Spicy Black Bean Tostadas
Did you know going meatless once a week may reduce your risk of chronic preventable conditions like cancer, cardiovascular disease, diabetes and obesity?
It can also help reduce your carbon footprint and save precious resources like fresh water and fossil fuel.
Here’s a great start to your Meatless Monday tradition!
Ingredients:
For the black bean puree:
1 (15 oz) can of black beans, drained and rinsed
1 Tbsp chili powder
1 tsp cumin
1 clove garlic
1 Tbsp diced jalapenos
1 Tbsp olive oil
Salt, to taste
For the tostada shells:
4 (6 in) corn tortillas)
Cooking spray
Salt, to taste
Chili powder, to taste
Directions:
1. Preheat the oven to 400 degrees F.
2. Line a baking sheet with foil and lay out 4 tortillas. Spray each tortillas lightly with cooking spray and sprinkle with salt and chili powder. Bake for 8-10 minutes, flipping over the tortillas halfway through baking.

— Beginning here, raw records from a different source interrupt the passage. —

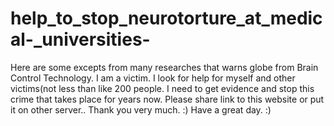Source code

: # help_to_stop_neurotorture_at_medical-_universities-
Here are some excepts from many researches that warns globe from Brain Control Technology. I am a victim. I look for help for myself and other victims(not less than like 200 people. I need to get evidence and stop this crime that takes place for years now. Please share link to this website or put it on other server.. Thank you very much. :) Have a great day. :)
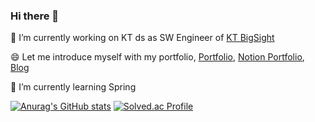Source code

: ### Hi there 👋 
🔭 I’m currently working on KT ds as SW Engineer of [KT BigSight](https://bigsight.kt.com)

😄 Let me introduce myself with my portfolio, [Portfolio](https://github.com/carnival77/carnival77/files/10529255/_.pdf), [Notion Portfolio](https://woozy-passbook-7ae.notion.site/Evan-e80121ba5b3544d090a68339ac134162), [Blog](https://carnival.tistory.com/)

🌱 I’m currently learning Spring

<!--
**carnival77/carnival77** is a ✨ _special_ ✨ repository because its `README.md` (this file) appears on your GitHub profile.

Here are some ideas to get you started:

- 🔭 I’m currently working on ...
- 🌱 I’m currently learning ...
- 👯 I’m looking to collaborate on ...
- 🤔 I’m looking for help with ...
- 💬 Ask me about ...
- 📫 How to reach me: ...
- 😄 Pronouns: ...
- ⚡ Fun fact: ...
-->
[![Anurag's GitHub stats](https://github-readme-stats.vercel.app/api?username=carnival77)](https://github.com/anuraghazra/github-readme-stats)
[![Solved.ac Profile](http://mazassumnida.wtf/api/v2/generate_badge?boj=stam0325)](https://solved.ac/stam0325/)
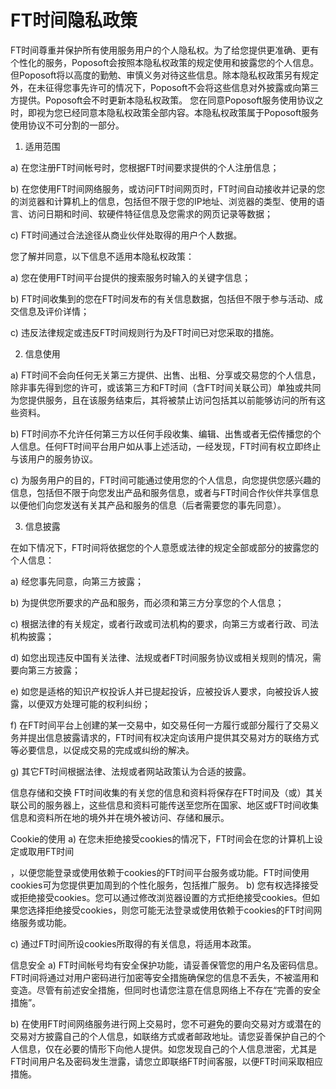 # FT时间隐私政策
FT时间尊重并保护所有使用服务用户的个人隐私权。为了给您提供更准确、更有个性化的服务，Poposoft会按照本隐私权政策的规定使用和披露您的个人信息。但Poposoft将以高度的勤勉、审慎义务对待这些信息。除本隐私权政策另有规定外，在未征得您事先许可的情况下，Poposoft不会将这些信息对外披露或向第三方提供。Poposoft会不时更新本隐私权政策。 您在同意Poposoft服务使用协议之时，即视为您已经同意本隐私权政策全部内容。本隐私权政策属于Poposoft服务使用协议不可分割的一部分。

1. 适用范围

a) 在您注册FT时间帐号时，您根据FT时间要求提供的个人注册信息；

b) 在您使用FT时间网络服务，或访问FT时间网页时，FT时间自动接收并记录的您的浏览器和计算机上的信息，包括但不限于您的IP地址、浏览器的类型、使用的语言、访问日期和时间、软硬件特征信息及您需求的网页记录等数据；

c) FT时间通过合法途径从商业伙伴处取得的用户个人数据。

您了解并同意，以下信息不适用本隐私权政策：

a) 您在使用FT时间平台提供的搜索服务时输入的关键字信息；

b) FT时间收集到的您在FT时间发布的有关信息数据，包括但不限于参与活动、成交信息及评价详情；

c) 违反法律规定或违反FT时间规则行为及FT时间已对您采取的措施。

2. 信息使用

a) FT时间不会向任何无关第三方提供、出售、出租、分享或交易您的个人信息，除非事先得到您的许可，或该第三方和FT时间（含FT时间关联公司）单独或共同为您提供服务，且在该服务结束后，其将被禁止访问包括其以前能够访问的所有这些资料。

b) FT时间亦不允许任何第三方以任何手段收集、编辑、出售或者无偿传播您的个人信息。任何FT时间平台用户如从事上述活动，一经发现，FT时间有权立即终止与该用户的服务协议。

c) 为服务用户的目的，FT时间可能通过使用您的个人信息，向您提供您感兴趣的信息，包括但不限于向您发出产品和服务信息，或者与FT时间合作伙伴共享信息以便他们向您发送有关其产品和服务的信息（后者需要您的事先同意）。

3. 信息披露

在如下情况下，FT时间将依据您的个人意愿或法律的规定全部或部分的披露您的个人信息：

a) 经您事先同意，向第三方披露；

b) 为提供您所要求的产品和服务，而必须和第三方分享您的个人信息；

c) 根据法律的有关规定，或者行政或司法机构的要求，向第三方或者行政、司法机构披露；

d) 如您出现违反中国有关法律、法规或者FT时间服务协议或相关规则的情况，需要向第三方披露；

e) 如您是适格的知识产权投诉人并已提起投诉，应被投诉人要求，向被投诉人披露，以便双方处理可能的权利纠纷；

f) 在FT时间平台上创建的某一交易中，如交易任何一方履行或部分履行了交易义务并提出信息披露请求的，FT时间有权决定向该用户提供其交易对方的联络方式等必要信息，以促成交易的完成或纠纷的解决。

g) 其它FT时间根据法律、法规或者网站政策认为合适的披露。

信息存储和交换
FT时间收集的有关您的信息和资料将保存在FT时间及（或）其关联公司的服务器上，这些信息和资料可能传送至您所在国家、地区或FT时间收集信息和资料所在地的境外并在境外被访问、存储和展示。

Cookie的使用
a) 在您未拒绝接受cookies的情况下，FT时间会在您的计算机上设定或取用FT时间

，以便您能登录或使用依赖于cookies的FT时间平台服务或功能。FT时间使用cookies可为您提供更加周到的个性化服务，包括推广服务。  b) 您有权选择接受或拒绝接受cookies。您可以通过修改浏览器设置的方式拒绝接受cookies。但如果您选择拒绝接受cookies，则您可能无法登录或使用依赖于cookies的FT时间网络服务或功能。

c) 通过FT时间所设cookies所取得的有关信息，将适用本政策。

信息安全
a) FT时间帐号均有安全保护功能，请妥善保管您的用户名及密码信息。FT时间将通过对用户密码进行加密等安全措施确保您的信息不丢失，不被滥用和变造。尽管有前述安全措施，但同时也请您注意在信息网络上不存在“完善的安全措施”。

b) 在使用FT时间网络服务进行网上交易时，您不可避免的要向交易对方或潜在的交易对方披露自己的个人信息，如联络方式或者邮政地址。请您妥善保护自己的个人信息，仅在必要的情形下向他人提供。如您发现自己的个人信息泄密，尤其是FT时间用户名及密码发生泄露，请您立即联络FT时间客服，以便FT时间采取相应措施。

3. In the bowl of a food processor, combine the black beans with the chili powder, cumin, garlic, jalapenos, and olive oil and puree until smooth. Season with salt to taste.
4. Heat the black bean puree in a small saucepan over medium heat until heated through. Spread 1/4 of the warm bean mixture over each tostada. Top with cheese, lettuce and other various toppings.
5. Serve and enjoy!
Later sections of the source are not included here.